Reproduce the listing exactly. Omit pictures.

───── EXERCISE DATA

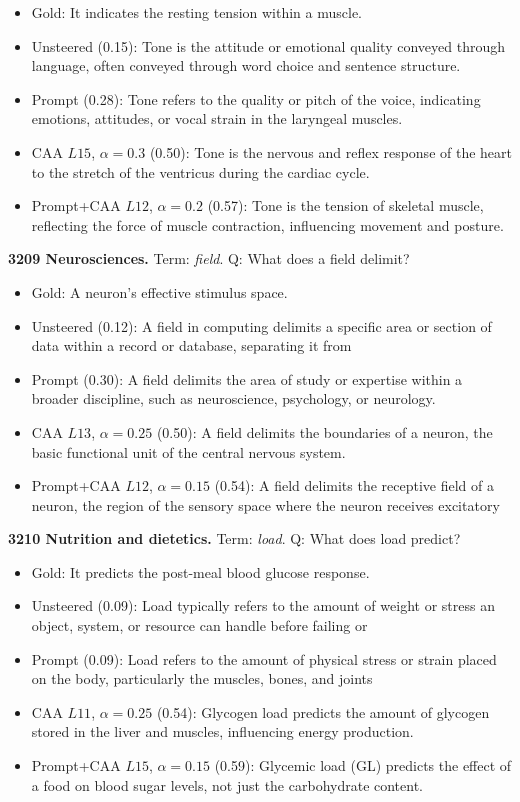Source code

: \begin{itemize}\setlength{\itemsep}{0.15em}\setlength{\parsep}{0pt}\setlength{\topsep}{0.2em}
\item Gold: It indicates the resting tension within a muscle.
\item Unsteered (0.15): Tone is the attitude or emotional quality conveyed through language, often conveyed through word choice and sentence structure.
\item Prompt (0.28): Tone refers to the quality or pitch of the voice, indicating emotions, attitudes, or vocal strain in the laryngeal muscles.
\item CAA $L15$, $\alpha=0.3$ (0.50): Tone is the nervous and reflex response of the heart to the stretch of the ventricus during the cardiac cycle.
\item Prompt+CAA $L12$, $\alpha=0.2$ (0.57): Tone is the tension of skeletal muscle, reflecting the force of muscle contraction, influencing movement and posture.
\end{itemize}
\medskip\noindent\textbf{3209 Neurosciences.} Term: \emph{field}.
Q: What does a field delimit?
\begin{itemize}\setlength{\itemsep}{0.15em}\setlength{\parsep}{0pt}\setlength{\topsep}{0.2em}
\item Gold: A neuron's effective stimulus space.
\item Unsteered (0.12): A field in computing delimits a specific area or section of data within a record or database, separating it from
\item Prompt (0.30): A field delimits the area of study or expertise within a broader discipline, such as neuroscience, psychology, or neurology.
\item CAA $L13$, $\alpha=0.25$ (0.50): A field delimits the boundaries of a neuron, the basic functional unit of the central nervous system.
\item Prompt+CAA $L12$, $\alpha=0.15$ (0.54): A field delimits the receptive field of a neuron, the region of the sensory space where the neuron receives excitatory
\end{itemize}
\medskip\noindent\textbf{3210 Nutrition and dietetics.} Term: \emph{load}.
Q: What does load predict?
\begin{itemize}\setlength{\itemsep}{0.15em}\setlength{\parsep}{0pt}\setlength{\topsep}{0.2em}
\item Gold: It predicts the post-meal blood glucose response.
\item Unsteered (0.09): Load typically refers to the amount of weight or stress an object, system, or resource can handle before failing or
\item Prompt (0.09): Load refers to the amount of physical stress or strain placed on the body, particularly the muscles, bones, and joints
\item CAA $L11$, $\alpha=0.25$ (0.54): Glycogen load predicts the amount of glycogen stored in the liver and muscles, influencing energy production.
\item Prompt+CAA $L15$, $\alpha=0.15$ (0.59): Glycemic load (GL) predicts the effect of a food on blood sugar levels, not just the carbohydrate content.
\end{itemize}

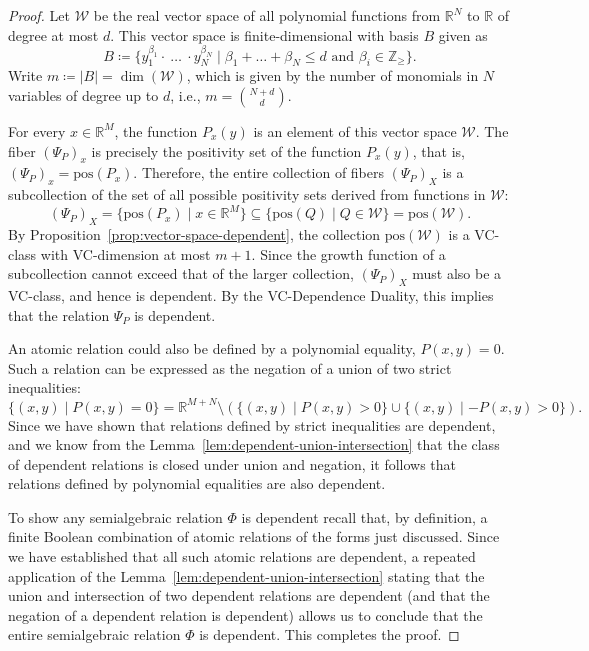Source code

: \begin{proof}
    Let $\mathcal{W}$ be the real vector space of all polynomial functions from $\mathbb{R}^N$ to $\mathbb{R}$ of degree at most $d$. This vector space is finite-dimensional with basis $B$ given as
    \[
        B \coloneq \{ y_1^{\beta_1} \cdot \ \dots \ \cdot y_N^{\beta_N} \mid   \beta_1 + \dots + \beta_N \leq d \text{ and } \beta_i \in \mathbb{Z}_{\geq} \}.
    \]
    Write $m \coloneq |B| = \dim(\mathcal{W})$, which is given by the number of monomials in $N$ variables of degree up to $d$, i.e., $m = \binom{N+d}{d}$.

    For every $x \in \mathbb{R}^M$, the function $P_x(y)$ is an element of this vector space $\mathcal{W}$. The fiber $(\Psi_P)_x$ is precisely the positivity set of the function $P_x(y)$, that is, $(\Psi_P)_x = \text{pos}(P_x)$. Therefore, the entire collection of fibers $(\Psi_P)_X$ is a subcollection of the set of all possible positivity sets derived from functions in $\mathcal{W}$:
    \[
        (\Psi_P)_X = \{\text{pos}(P_x) \mid x \in \mathbb{R}^M\} \subseteq \{\text{pos}(Q) \mid Q \in \mathcal{W}\} = \text{pos}(\mathcal{W}).
    \]
    By Proposition~\ref{prop:vector-space-dependent}, the collection $\text{pos}(\mathcal{W})$ is a VC-class with VC-dimension at most $m+1$. Since the growth function of a subcollection cannot exceed that of the larger collection, $(\Psi_P)_X$ must also be a VC-class, and hence is dependent. By the VC-Dependence Duality, this implies that the relation $\Psi_P$ is dependent.

    An atomic relation could also be defined by a polynomial equality, $P(x, y) = 0$. Such a relation can be expressed as the negation of a union of two strict inequalities:
    \[
        \{(x,y) \mid P(x,y) = 0\} = \mathbb{R}^{M+N} \setminus \left( \{(x,y) \mid P(x,y) > 0\} \cup \{(x,y) \mid -P(x,y) > 0\} \right).
    \]
    Since we have shown that relations defined by strict inequalities are dependent, and we know from the Lemma~\ref{lem:dependent-union-intersection} that the class of dependent relations is closed under union and negation, it follows that relations defined by polynomial equalities are also dependent.

    To show any semialgebraic relation $\Phi$ is dependent recall that, by definition, a finite Boolean combination of atomic relations of the forms just discussed. Since we have established that all such atomic relations are dependent, a repeated application of the Lemma~\ref{lem:dependent-union-intersection} stating that the union and intersection of two dependent relations are dependent (and that the negation of a dependent relation is dependent) allows us to conclude that the entire semialgebraic relation $\Phi$ is dependent. This completes the proof.
\end{proof}
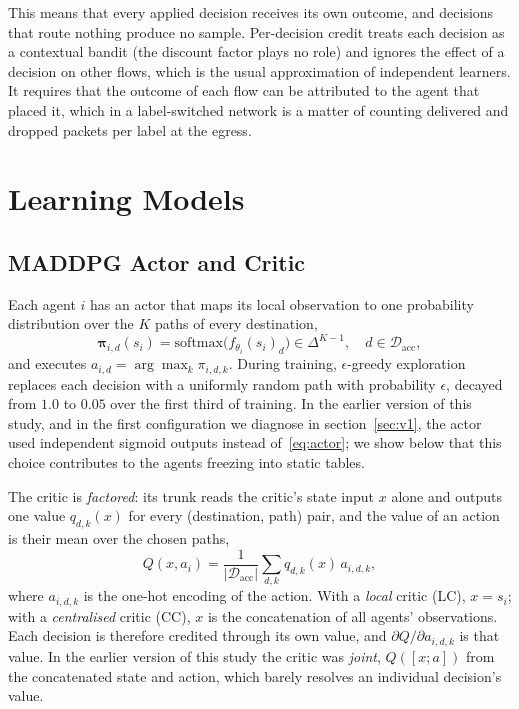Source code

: \documentclass[10pt,journal,comsoc]{IEEEtran}
\begin{document}
This means that every applied decision receives its own outcome, and decisions that route nothing produce no sample. Per-decision credit treats each decision as a contextual bandit (the discount factor plays no role) and ignores the effect of a decision on other flows, which is the usual approximation of independent learners. It requires that the outcome of each flow can be attributed to the agent that placed it, which in a label-switched network is a matter of counting delivered and dropped packets per label at the egress.

\section{Learning Models}
\label{sec:maddpg}

\subsection{MADDPG Actor and Critic}
Each agent $i$ has an actor that maps its local observation to one probability distribution over the $K$ paths of every destination,
\begin{equation}
  \boldsymbol{\pi}_{i,d}(s_i) = \mathrm{softmax}\big(f_{\theta_i}(s_i)_d\big) \in \Delta^{K-1}, \quad d \in \mathcal{D}_{\text{acc}},
  \label{eq:actor}
\end{equation}
and executes $a_{i,d} = \arg\max_k \pi_{i,d,k}$. During training, $\epsilon$-greedy exploration replaces each decision with a uniformly random path with probability $\epsilon$, decayed from $1.0$ to $0.05$ over the first third of training. In the earlier version of this study, and in the first configuration we diagnose in section~\ref{sec:v1}, the actor used independent sigmoid outputs instead of~\eqref{eq:actor}; we show below that this choice contributes to the agents freezing into static tables.

The critic is \emph{factored}: its trunk reads the critic's state input $x$ alone and outputs one value $q_{d,k}(x)$ for every (destination, path) pair, and the value of an action is their mean over the chosen paths,
\begin{equation}
  Q(x, a_i) = \frac{1}{|\mathcal{D}_{\text{acc}}|} \sum_{d,k} q_{d,k}(x)\, a_{i,d,k},
  \label{eq:factored_critic}
\end{equation}
where $a_{i,d,k}$ is the one-hot encoding of the action. With a \emph{local} critic (LC), $x = s_i$; with a \emph{centralised} critic (CC), $x$ is the concatenation of all agents' observations. Each decision is therefore credited through its own value, and $\partial Q/\partial a_{i,d,k}$ is that value. In the earlier version of this study the critic was \emph{joint}, $Q([x; a])$ from the concatenated state and action, which barely resolves an individual decision's value.
\end{document}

──────────

EXPECTED ANSWER:
Source code

: \begin{itemize}\setlength{\itemsep}{0.15em}\setlength{\parsep}{0pt}\setlength{\topsep}{0.2em}
\item Gold: It indicates the resting tension within a muscle.
\item Unsteered (0.15): Tone is the attitude or emotional quality conveyed through language, often conveyed through word choice and sentence structure.
\item Prompt (0.28): Tone refers to the quality or pitch of the voice, indicating emotions, attitudes, or vocal strain in the laryngeal muscles.
\item CAA $L15$, $\alpha=0.3$ (0.50): Tone is the nervous and reflex response of the heart to the stretch of the ventricus during the cardiac cycle.
\item Prompt+CAA $L12$, $\alpha=0.2$ (0.57): Tone is the tension of skeletal muscle, reflecting the force of muscle contraction, influencing movement and posture.
\end{itemize}
\medskip\noindent\textbf{3209 Neurosciences.} Term: \emph{field}.
Q: What does a field delimit?
\begin{itemize}\setlength{\itemsep}{0.15em}\setlength{\parsep}{0pt}\setlength{\topsep}{0.2em}
\item Gold: A neuron's effective stimulus space.
\item Unsteered (0.12): A field in computing delimits a specific area or section of data within a record or database, separating it from
\item Prompt (0.30): A field delimits the area of study or expertise within a broader discipline, such as neuroscience, psychology, or neurology.
\item CAA $L13$, $\alpha=0.25$ (0.50): A field delimits the boundaries of a neuron, the basic functional unit of the central nervous system.
\item Prompt+CAA $L12$, $\alpha=0.15$ (0.54): A field delimits the receptive field of a neuron, the region of the sensory space where the neuron receives excitatory
\end{itemize}
\medskip\noindent\textbf{3210 Nutrition and dietetics.} Term: \emph{load}.
Q: What does load predict?
\begin{itemize}\setlength{\itemsep}{0.15em}\setlength{\parsep}{0pt}\setlength{\topsep}{0.2em}
\item Gold: It predicts the post-meal blood glucose response.
\item Unsteered (0.09): Load typically refers to the amount of weight or stress an object, system, or resource can handle before failing or
\item Prompt (0.09): Load refers to the amount of physical stress or strain placed on the body, particularly the muscles, bones, and joints
\item CAA $L11$, $\alpha=0.25$ (0.54): Glycogen load predicts the amount of glycogen stored in the liver and muscles, influencing energy production.
\item Prompt+CAA $L15$, $\alpha=0.15$ (0.59): Glycemic load (GL) predicts the effect of a food on blood sugar levels, not just the carbohydrate content.
\end{itemize}

Source code

: \begin{proof}
    Let $\mathcal{W}$ be the real vector space of all polynomial functions from $\mathbb{R}^N$ to $\mathbb{R}$ of degree at most $d$. This vector space is finite-dimensional with basis $B$ given as
    \[
        B \coloneq \{ y_1^{\beta_1} \cdot \ \dots \ \cdot y_N^{\beta_N} \mid   \beta_1 + \dots + \beta_N \leq d \text{ and } \beta_i \in \mathbb{Z}_{\geq} \}.
    \]
    Write $m \coloneq |B| = \dim(\mathcal{W})$, which is given by the number of monomials in $N$ variables of degree up to $d$, i.e., $m = \binom{N+d}{d}$.

    For every $x \in \mathbb{R}^M$, the function $P_x(y)$ is an element of this vector space $\mathcal{W}$. The fiber $(\Psi_P)_x$ is precisely the positivity set of the function $P_x(y)$, that is, $(\Psi_P)_x = \text{pos}(P_x)$. Therefore, the entire collection of fibers $(\Psi_P)_X$ is a subcollection of the set of all possible positivity sets derived from functions in $\mathcal{W}$:
    \[
        (\Psi_P)_X = \{\text{pos}(P_x) \mid x \in \mathbb{R}^M\} \subseteq \{\text{pos}(Q) \mid Q \in \mathcal{W}\} = \text{pos}(\mathcal{W}).
    \]
    By Proposition~\ref{prop:vector-space-dependent}, the collection $\text{pos}(\mathcal{W})$ is a VC-class with VC-dimension at most $m+1$. Since the growth function of a subcollection cannot exceed that of the larger collection, $(\Psi_P)_X$ must also be a VC-class, and hence is dependent. By the VC-Dependence Duality, this implies that the relation $\Psi_P$ is dependent.

    An atomic relation could also be defined by a polynomial equality, $P(x, y) = 0$. Such a relation can be expressed as the negation of a union of two strict inequalities:
    \[
        \{(x,y) \mid P(x,y) = 0\} = \mathbb{R}^{M+N} \setminus \left( \{(x,y) \mid P(x,y) > 0\} \cup \{(x,y) \mid -P(x,y) > 0\} \right).
    \]
    Since we have shown that relations defined by strict inequalities are dependent, and we know from the Lemma~\ref{lem:dependent-union-intersection} that the class of dependent relations is closed under union and negation, it follows that relations defined by polynomial equalities are also dependent.

    To show any semialgebraic relation $\Phi$ is dependent recall that, by definition, a finite Boolean combination of atomic relations of the forms just discussed. Since we have established that all such atomic relations are dependent, a repeated application of the Lemma~\ref{lem:dependent-union-intersection} stating that the union and intersection of two dependent relations are dependent (and that the negation of a dependent relation is dependent) allows us to conclude that the entire semialgebraic relation $\Phi$ is dependent. This completes the proof.
\end{proof}
Source code

: \documentclass[10pt,journal,comsoc]{IEEEtran}
\begin{document}
This means that every applied decision receives its own outcome, and decisions that route nothing produce no sample. Per-decision credit treats each decision as a contextual bandit (the discount factor plays no role) and ignores the effect of a decision on other flows, which is the usual approximation of independent learners. It requires that the outcome of each flow can be attributed to the agent that placed it, which in a label-switched network is a matter of counting delivered and dropped packets per label at the egress.

\section{Learning Models}
\label{sec:maddpg}

\subsection{MADDPG Actor and Critic}
Each agent $i$ has an actor that maps its local observation to one probability distribution over the $K$ paths of every destination,
\begin{equation}
  \boldsymbol{\pi}_{i,d}(s_i) = \mathrm{softmax}\big(f_{\theta_i}(s_i)_d\big) \in \Delta^{K-1}, \quad d \in \mathcal{D}_{\text{acc}},
  \label{eq:actor}
\end{equation}
and executes $a_{i,d} = \arg\max_k \pi_{i,d,k}$. During training, $\epsilon$-greedy exploration replaces each decision with a uniformly random path with probability $\epsilon$, decayed from $1.0$ to $0.05$ over the first third of training. In the earlier version of this study, and in the first configuration we diagnose in section~\ref{sec:v1}, the actor used independent sigmoid outputs instead of~\eqref{eq:actor}; we show below that this choice contributes to the agents freezing into static tables.

The critic is \emph{factored}: its trunk reads the critic's state input $x$ alone and outputs one value $q_{d,k}(x)$ for every (destination, path) pair, and the value of an action is their mean over the chosen paths,
\begin{equation}
  Q(x, a_i) = \frac{1}{|\mathcal{D}_{\text{acc}}|} \sum_{d,k} q_{d,k}(x)\, a_{i,d,k},
  \label{eq:factored_critic}
\end{equation}
where $a_{i,d,k}$ is the one-hot encoding of the action. With a \emph{local} critic (LC), $x = s_i$; with a \emph{centralised} critic (CC), $x$ is the concatenation of all agents' observations. Each decision is therefore credited through its own value, and $\partial Q/\partial a_{i,d,k}$ is that value. In the earlier version of this study the critic was \emph{joint}, $Q([x; a])$ from the concatenated state and action, which barely resolves an individual decision's value.
\end{document}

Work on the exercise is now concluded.